Raw oats overnight cold soak fridge ready - No-cook college student breakfast fuel
Start with rolled oats, as they soak well and provide a great texture. Use a jar or container with a lid for easy storage. Measure out about half a cup of rolled oats for a single serving. Add one cup of your choice of liquid—this can be water, almond milk, soy milk, or any other milk alternative. If you want added flavor, consider using flavored varieties of milk or adding a splash of vanilla extract.

Next, mix in some toppings to enhance the flavor and nutrition. You might add a tablespoon of chia seeds or flaxseeds for extra fiber and omega-3 fatty acids. For sweetness, consider a teaspoon of honey, maple syrup, or agave. You can also add a pinch of salt to balance the flavors.

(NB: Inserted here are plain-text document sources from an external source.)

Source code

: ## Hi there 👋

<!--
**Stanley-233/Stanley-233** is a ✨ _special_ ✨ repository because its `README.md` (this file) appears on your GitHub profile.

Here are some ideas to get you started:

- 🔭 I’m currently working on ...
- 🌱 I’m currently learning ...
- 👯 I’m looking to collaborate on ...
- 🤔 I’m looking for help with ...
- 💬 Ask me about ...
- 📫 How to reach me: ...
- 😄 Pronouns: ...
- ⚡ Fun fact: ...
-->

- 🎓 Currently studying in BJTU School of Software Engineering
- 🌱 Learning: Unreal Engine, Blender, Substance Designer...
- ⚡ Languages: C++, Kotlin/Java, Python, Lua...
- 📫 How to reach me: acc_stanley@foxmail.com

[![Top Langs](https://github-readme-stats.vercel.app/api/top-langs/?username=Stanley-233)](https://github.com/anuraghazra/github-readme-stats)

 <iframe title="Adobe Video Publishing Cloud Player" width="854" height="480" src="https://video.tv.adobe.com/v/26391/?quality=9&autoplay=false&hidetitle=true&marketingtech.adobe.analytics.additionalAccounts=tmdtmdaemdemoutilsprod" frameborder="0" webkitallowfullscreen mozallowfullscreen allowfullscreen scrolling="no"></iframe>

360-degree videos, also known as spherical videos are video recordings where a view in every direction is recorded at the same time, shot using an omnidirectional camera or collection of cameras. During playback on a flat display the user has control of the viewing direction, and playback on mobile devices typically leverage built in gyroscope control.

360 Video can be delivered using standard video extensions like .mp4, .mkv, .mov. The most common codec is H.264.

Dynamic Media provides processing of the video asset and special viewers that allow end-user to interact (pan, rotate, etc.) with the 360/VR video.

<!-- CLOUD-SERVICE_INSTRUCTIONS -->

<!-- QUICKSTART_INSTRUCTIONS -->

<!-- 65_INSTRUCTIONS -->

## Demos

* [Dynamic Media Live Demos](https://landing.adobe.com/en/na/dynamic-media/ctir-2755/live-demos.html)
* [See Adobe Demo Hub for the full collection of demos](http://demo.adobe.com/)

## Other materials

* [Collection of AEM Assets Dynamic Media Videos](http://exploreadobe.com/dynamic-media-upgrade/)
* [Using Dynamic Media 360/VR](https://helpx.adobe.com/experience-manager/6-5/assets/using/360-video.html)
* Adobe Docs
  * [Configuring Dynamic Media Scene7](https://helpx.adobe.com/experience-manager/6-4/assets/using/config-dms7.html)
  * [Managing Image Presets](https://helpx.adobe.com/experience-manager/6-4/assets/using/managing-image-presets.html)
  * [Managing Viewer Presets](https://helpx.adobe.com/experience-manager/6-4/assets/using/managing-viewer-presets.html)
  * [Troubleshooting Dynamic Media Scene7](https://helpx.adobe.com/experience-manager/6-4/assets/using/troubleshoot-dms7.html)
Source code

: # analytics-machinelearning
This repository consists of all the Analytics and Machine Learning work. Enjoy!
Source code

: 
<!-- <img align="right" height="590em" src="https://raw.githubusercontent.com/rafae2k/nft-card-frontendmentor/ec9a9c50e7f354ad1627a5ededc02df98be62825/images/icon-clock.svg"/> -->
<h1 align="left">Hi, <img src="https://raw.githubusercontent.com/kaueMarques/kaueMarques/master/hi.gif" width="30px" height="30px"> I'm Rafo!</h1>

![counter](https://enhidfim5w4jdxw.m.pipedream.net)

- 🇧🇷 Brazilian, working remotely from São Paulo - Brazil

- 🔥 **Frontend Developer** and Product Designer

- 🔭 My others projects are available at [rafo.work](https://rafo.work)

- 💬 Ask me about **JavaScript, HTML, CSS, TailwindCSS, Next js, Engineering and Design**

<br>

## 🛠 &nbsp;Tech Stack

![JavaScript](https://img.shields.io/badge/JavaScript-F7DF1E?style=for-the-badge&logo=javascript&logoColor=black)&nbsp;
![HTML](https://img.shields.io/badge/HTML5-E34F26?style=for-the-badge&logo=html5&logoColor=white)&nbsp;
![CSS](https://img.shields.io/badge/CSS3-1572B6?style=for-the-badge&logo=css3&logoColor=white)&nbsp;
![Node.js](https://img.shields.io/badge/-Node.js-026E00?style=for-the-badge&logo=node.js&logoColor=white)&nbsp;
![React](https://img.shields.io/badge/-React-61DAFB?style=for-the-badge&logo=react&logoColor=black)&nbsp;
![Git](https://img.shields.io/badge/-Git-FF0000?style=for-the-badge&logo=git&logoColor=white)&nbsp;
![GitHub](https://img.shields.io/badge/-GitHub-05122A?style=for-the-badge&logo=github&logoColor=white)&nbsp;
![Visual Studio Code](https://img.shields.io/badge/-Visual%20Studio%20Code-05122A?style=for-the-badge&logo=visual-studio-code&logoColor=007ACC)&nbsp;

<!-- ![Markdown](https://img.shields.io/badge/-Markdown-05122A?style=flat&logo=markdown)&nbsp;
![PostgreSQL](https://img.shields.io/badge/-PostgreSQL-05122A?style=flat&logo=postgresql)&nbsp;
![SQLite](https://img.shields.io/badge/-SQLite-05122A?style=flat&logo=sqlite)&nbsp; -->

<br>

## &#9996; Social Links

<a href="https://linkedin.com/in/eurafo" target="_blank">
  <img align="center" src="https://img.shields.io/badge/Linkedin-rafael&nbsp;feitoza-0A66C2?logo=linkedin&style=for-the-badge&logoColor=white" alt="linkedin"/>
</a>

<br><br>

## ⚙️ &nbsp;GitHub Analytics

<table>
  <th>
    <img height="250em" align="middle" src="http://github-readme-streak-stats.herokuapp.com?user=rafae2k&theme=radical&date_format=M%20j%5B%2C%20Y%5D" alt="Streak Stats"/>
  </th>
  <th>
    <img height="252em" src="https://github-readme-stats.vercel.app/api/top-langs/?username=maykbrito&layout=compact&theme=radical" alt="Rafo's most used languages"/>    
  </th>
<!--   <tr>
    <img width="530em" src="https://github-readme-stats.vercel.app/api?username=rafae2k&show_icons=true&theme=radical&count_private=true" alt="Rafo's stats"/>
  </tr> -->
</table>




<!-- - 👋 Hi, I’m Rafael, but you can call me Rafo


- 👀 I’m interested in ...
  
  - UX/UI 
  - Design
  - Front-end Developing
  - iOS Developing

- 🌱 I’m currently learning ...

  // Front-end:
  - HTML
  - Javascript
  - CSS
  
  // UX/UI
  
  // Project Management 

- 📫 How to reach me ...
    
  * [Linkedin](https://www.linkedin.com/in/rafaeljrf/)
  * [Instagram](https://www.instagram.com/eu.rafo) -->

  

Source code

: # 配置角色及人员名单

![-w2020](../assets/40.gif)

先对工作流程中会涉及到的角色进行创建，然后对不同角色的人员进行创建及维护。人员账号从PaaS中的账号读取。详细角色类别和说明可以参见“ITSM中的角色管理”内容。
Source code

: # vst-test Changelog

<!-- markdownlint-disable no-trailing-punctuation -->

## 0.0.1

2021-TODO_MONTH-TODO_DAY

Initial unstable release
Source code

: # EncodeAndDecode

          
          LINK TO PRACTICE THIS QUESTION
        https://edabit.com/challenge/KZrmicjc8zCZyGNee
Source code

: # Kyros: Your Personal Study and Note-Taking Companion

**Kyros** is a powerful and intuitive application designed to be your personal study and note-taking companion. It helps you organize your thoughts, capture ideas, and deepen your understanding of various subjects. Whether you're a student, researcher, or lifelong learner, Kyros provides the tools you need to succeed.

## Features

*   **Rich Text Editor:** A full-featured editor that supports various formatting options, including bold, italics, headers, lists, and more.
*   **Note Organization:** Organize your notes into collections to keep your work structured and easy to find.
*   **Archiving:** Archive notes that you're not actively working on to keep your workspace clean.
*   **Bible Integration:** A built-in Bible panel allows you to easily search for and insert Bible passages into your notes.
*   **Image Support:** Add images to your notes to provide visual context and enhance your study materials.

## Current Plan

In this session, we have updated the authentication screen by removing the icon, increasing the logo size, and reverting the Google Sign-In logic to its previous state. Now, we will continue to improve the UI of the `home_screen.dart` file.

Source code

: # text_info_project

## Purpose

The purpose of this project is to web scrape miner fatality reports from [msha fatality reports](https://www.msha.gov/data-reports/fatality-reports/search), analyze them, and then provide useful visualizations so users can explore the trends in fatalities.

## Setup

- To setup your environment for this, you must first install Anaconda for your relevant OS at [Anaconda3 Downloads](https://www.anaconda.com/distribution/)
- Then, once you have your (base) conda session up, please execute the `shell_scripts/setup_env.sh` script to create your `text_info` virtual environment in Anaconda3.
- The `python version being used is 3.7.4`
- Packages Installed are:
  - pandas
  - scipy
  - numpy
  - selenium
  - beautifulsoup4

If you enjoy fruit, chop up some bananas, berries, or apples, and mix them in. Dried fruits like raisins or cranberries also work well. Nuts or nut butter, such as almond or peanut butter, can be added for protein and healthy fats.
Once everything is combined in your jar, stir well to ensure the oats are fully submerged in the liquid. Seal the jar tightly and place it in the fridge overnight, or at least for four to six hours. The oats will absorb the liquid, soften, and create a creamy texture without needing to cook them.
In the morning, give the mixture a good stir. You can enjoy your oats cold directly from the fridge, or if you prefer, you can heat them in the microwave for a minute or two. Adjust the consistency by adding more liquid if they seem too thick.
This no-cook breakfast is perfect for busy college students, as it requires minimal prep time and can be made in advance. Customize your oats with different combinations of fruits, nuts, and flavorings to keep breakfast exciting all week long. Store them in the fridge for up to five days, ensuring you have a nutritious breakfast ready to fuel your day.